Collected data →
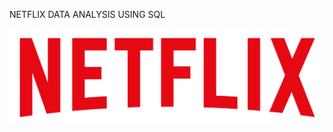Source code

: NETFLIX DATA ANALYSIS USING SQL


![Netflix Logo](https://github.com/taushifidr/Netflix_sql_project/blob/main/logo.png) 
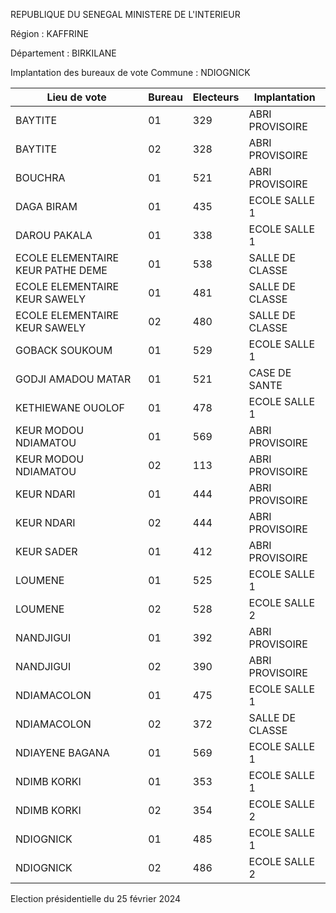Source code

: REPUBLIQUE DU SENEGAL MINISTERE DE L'INTERIEUR

Région : KAFFRINE

Département : BIRKILANE

Implantation des bureaux de vote Commune : NDIOGNICK

| Lieu de vote | Bureau | Electeurs | Implantation |
| - | - | - | - |
| BAYTITE | 01 | 329 | ABRI PROVISOIRE |
| BAYTITE | 02 | 328 | ABRI PROVISOIRE |
| BOUCHRA | 01 | 521 | ABRI PROVISOIRE |
| DAGA BIRAM | 01 | 435 | ECOLE SALLE 1 |
| DAROU PAKALA | 01 | 338 | ECOLE SALLE 1 |
| ECOLE ELEMENTAIRE KEUR PATHE DEME | 01 | 538 | SALLE DE CLASSE |
| ECOLE ELEMENTAIRE KEUR SAWELY | 01 | 481 | SALLE DE CLASSE |
| ECOLE ELEMENTAIRE KEUR SAWELY | 02 | 480 | SALLE DE CLASSE |
| GOBACK SOUKOUM | 01 | 529 | ECOLE SALLE 1 |
| GODJI AMADOU MATAR | 01 | 521 | CASE DE SANTE |
| KETHIEWANE OUOLOF | 01 | 478 | ECOLE SALLE 1 |
| KEUR MODOU NDIAMATOU | 01 | 569 | ABRI PROVISOIRE |
| KEUR MODOU NDIAMATOU | 02 | 113 | ABRI PROVISOIRE |
| KEUR NDARI | 01 | 444 | ABRI PROVISOIRE |
| KEUR NDARI | 02 | 444 | ABRI PROVISOIRE |
| KEUR SADER | 01 | 412 | ABRI PROVISOIRE |
| LOUMENE | 01 | 525 | ECOLE SALLE 1 |
| LOUMENE | 02 | 528 | ECOLE SALLE 2 |
| NANDJIGUI | 01 | 392 | ABRI PROVISOIRE |
| NANDJIGUI | 02 | 390 | ABRI PROVISOIRE |
| NDIAMACOLON | 01 | 475 | ECOLE SALLE 1 |
| NDIAMACOLON | 02 | 372 | SALLE DE CLASSE |
| NDIAYENE BAGANA | 01 | 569 | ECOLE SALLE 1 |
| NDIMB KORKI | 01 | 353 | ECOLE SALLE 1 |
| NDIMB KORKI | 02 | 354 | ECOLE SALLE 2 |
| NDIOGNICK | 01 | 485 | ECOLE SALLE 1 |
| NDIOGNICK | 02 | 486 | ECOLE SALLE 2 |

<!-- PageNumber="6/9" -->

Election présidentielle du 25 février 2024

About this task → Write out exactly the lines above from the line with "Implantation des bureaux" through the line with "CASE DE SANTE |", both of them included, and leave out all other lines.

Solution →
Implantation des bureaux de vote Commune : NDIOGNICK

| Lieu de vote | Bureau | Electeurs | Implantation |
| - | - | - | - |
| BAYTITE | 01 | 329 | ABRI PROVISOIRE |
| BAYTITE | 02 | 328 | ABRI PROVISOIRE |
| BOUCHRA | 01 | 521 | ABRI PROVISOIRE |
| DAGA BIRAM | 01 | 435 | ECOLE SALLE 1 |
| DAROU PAKALA | 01 | 338 | ECOLE SALLE 1 |
| ECOLE ELEMENTAIRE KEUR PATHE DEME | 01 | 538 | SALLE DE CLASSE |
| ECOLE ELEMENTAIRE KEUR SAWELY | 01 | 481 | SALLE DE CLASSE |
| ECOLE ELEMENTAIRE KEUR SAWELY | 02 | 480 | SALLE DE CLASSE |
| GOBACK SOUKOUM | 01 | 529 | ECOLE SALLE 1 |
| GODJI AMADOU MATAR | 01 | 521 | CASE DE SANTE |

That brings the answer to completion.